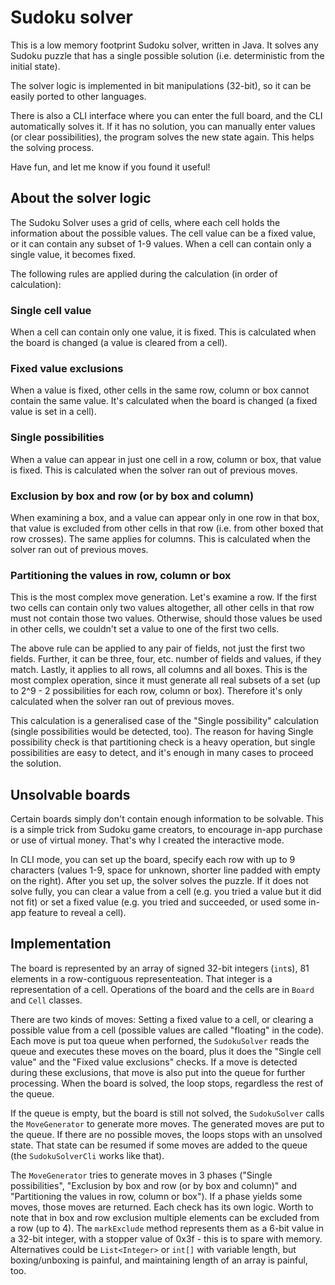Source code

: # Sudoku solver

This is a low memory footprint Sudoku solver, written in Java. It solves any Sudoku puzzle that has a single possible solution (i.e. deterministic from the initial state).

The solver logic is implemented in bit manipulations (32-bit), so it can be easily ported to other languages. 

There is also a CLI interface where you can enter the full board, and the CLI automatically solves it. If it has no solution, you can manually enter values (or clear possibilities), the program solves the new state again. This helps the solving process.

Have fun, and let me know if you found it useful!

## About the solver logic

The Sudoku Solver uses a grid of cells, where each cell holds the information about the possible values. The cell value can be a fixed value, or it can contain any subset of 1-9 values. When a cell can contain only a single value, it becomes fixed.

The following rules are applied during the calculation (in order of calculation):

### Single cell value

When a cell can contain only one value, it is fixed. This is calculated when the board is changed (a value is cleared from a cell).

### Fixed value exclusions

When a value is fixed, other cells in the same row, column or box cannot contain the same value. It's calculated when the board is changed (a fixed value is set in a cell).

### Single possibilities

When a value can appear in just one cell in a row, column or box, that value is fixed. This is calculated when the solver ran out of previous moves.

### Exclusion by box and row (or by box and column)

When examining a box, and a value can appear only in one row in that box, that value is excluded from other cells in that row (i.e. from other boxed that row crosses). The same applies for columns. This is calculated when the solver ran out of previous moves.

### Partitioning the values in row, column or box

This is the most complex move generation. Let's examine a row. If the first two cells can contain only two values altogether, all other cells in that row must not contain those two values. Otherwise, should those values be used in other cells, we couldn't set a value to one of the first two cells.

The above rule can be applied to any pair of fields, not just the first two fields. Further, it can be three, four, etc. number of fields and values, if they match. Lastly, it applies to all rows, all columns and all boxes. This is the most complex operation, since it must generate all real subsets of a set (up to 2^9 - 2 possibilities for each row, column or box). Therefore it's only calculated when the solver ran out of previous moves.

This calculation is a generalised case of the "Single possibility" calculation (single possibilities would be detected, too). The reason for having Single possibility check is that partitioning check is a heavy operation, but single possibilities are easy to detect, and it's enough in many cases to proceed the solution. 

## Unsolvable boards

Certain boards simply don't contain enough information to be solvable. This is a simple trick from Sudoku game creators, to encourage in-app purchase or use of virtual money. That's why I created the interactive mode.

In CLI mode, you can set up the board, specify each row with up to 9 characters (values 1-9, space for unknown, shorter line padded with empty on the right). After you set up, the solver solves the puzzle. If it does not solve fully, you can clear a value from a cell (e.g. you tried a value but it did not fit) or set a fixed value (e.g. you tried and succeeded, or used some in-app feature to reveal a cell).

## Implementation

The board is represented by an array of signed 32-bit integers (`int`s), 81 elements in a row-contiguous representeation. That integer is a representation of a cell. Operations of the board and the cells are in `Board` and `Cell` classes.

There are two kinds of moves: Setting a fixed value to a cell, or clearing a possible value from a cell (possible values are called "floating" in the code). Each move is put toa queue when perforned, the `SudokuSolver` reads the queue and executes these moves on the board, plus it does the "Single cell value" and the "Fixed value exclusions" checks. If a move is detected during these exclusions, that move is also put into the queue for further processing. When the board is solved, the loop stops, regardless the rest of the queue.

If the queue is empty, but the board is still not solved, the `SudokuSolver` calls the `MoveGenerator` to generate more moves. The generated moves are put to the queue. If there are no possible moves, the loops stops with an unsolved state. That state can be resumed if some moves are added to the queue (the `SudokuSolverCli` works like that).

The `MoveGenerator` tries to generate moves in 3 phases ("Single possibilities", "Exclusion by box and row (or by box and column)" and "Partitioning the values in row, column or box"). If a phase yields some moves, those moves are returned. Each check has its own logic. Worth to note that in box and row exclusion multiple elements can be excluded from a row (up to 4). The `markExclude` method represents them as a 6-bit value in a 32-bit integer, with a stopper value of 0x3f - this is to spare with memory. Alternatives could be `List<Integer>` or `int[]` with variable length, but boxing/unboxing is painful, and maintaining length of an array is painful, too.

---

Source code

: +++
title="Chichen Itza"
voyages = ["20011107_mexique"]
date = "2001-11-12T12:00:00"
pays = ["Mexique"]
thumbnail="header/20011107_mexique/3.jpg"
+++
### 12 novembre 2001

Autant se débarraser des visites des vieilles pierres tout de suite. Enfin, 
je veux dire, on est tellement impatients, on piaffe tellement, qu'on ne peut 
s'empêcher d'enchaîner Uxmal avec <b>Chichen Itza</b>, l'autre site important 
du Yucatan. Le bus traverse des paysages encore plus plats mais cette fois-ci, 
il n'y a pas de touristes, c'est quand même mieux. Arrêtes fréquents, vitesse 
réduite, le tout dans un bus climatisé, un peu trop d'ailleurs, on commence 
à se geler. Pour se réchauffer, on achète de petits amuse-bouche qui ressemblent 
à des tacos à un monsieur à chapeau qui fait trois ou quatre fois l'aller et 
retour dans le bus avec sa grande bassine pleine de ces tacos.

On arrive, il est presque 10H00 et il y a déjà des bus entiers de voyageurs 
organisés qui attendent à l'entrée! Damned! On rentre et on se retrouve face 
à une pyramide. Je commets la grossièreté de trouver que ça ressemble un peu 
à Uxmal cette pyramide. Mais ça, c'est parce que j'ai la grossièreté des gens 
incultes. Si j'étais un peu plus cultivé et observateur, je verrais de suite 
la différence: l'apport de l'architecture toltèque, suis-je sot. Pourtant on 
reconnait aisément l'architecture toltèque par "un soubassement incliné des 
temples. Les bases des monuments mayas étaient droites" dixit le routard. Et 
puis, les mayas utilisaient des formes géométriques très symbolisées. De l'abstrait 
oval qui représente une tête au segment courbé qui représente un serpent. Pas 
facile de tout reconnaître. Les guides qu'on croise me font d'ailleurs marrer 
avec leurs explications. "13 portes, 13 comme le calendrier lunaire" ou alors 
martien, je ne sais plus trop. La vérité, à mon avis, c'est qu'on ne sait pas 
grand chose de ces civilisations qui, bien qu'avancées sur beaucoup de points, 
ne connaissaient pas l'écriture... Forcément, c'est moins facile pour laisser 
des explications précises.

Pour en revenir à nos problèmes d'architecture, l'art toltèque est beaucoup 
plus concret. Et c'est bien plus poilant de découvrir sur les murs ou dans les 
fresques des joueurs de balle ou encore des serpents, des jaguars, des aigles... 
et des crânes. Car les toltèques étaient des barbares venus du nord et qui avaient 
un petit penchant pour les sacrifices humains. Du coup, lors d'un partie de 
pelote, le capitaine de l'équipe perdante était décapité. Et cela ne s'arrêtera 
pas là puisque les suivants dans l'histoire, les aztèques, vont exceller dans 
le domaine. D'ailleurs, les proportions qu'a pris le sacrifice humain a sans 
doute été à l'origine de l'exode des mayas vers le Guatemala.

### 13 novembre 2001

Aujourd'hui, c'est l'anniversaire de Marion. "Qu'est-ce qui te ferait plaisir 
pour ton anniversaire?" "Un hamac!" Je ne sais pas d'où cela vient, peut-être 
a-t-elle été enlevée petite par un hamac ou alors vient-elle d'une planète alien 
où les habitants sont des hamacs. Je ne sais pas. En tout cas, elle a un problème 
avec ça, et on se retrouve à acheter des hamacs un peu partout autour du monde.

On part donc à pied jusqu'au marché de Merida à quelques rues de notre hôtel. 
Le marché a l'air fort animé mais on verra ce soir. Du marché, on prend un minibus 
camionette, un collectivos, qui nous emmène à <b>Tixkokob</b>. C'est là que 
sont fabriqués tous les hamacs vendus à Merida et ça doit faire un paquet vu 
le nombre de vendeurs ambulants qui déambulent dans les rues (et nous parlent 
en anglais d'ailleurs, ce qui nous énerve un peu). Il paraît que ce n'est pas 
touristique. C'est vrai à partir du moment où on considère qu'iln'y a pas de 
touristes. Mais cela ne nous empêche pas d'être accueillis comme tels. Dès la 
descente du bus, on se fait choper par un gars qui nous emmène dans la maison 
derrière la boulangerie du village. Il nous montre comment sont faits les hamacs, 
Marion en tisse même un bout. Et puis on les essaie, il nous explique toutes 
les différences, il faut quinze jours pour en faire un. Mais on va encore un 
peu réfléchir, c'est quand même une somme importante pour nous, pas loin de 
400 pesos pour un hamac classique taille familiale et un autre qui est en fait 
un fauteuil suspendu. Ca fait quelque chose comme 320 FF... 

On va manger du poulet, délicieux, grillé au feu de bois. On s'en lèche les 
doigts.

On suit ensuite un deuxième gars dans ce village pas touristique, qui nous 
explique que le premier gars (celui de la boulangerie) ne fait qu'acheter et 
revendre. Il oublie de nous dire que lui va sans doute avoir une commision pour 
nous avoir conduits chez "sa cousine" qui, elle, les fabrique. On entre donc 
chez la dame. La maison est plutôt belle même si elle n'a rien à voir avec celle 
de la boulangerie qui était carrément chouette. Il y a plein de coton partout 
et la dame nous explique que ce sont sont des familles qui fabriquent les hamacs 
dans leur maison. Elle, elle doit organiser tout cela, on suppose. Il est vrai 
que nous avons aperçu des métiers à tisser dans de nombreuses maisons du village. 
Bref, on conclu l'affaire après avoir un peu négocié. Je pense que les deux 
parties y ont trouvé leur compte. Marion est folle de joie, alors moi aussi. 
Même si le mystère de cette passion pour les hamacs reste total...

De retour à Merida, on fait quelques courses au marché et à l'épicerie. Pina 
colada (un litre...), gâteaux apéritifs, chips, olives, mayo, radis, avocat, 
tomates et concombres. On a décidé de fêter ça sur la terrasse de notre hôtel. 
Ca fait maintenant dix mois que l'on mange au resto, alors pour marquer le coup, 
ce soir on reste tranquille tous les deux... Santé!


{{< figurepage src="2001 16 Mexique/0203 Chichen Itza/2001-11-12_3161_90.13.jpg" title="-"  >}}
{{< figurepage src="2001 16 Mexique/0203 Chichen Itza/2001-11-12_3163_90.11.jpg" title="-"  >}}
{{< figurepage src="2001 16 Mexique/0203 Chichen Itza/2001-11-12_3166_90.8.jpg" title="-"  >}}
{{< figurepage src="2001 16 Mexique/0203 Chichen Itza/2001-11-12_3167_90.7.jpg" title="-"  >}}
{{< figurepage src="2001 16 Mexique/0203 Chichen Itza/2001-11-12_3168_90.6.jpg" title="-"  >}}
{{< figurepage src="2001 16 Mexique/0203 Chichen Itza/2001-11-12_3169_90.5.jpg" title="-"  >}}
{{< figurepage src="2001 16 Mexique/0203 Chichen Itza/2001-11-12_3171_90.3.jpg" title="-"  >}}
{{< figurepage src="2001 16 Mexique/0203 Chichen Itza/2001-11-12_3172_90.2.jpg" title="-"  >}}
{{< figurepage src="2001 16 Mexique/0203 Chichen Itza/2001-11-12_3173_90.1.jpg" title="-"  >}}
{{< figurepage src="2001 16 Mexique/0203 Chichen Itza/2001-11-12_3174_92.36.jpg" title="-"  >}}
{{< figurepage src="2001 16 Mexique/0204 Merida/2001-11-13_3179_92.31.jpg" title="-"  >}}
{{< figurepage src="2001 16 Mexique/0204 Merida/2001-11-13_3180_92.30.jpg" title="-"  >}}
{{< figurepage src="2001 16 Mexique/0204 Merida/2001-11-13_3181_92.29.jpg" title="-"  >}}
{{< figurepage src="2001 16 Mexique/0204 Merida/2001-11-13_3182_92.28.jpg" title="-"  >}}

### Work instructions
In the entries above, tally the lines that include the string "tous". Give the figure only.

### Answer to this task
2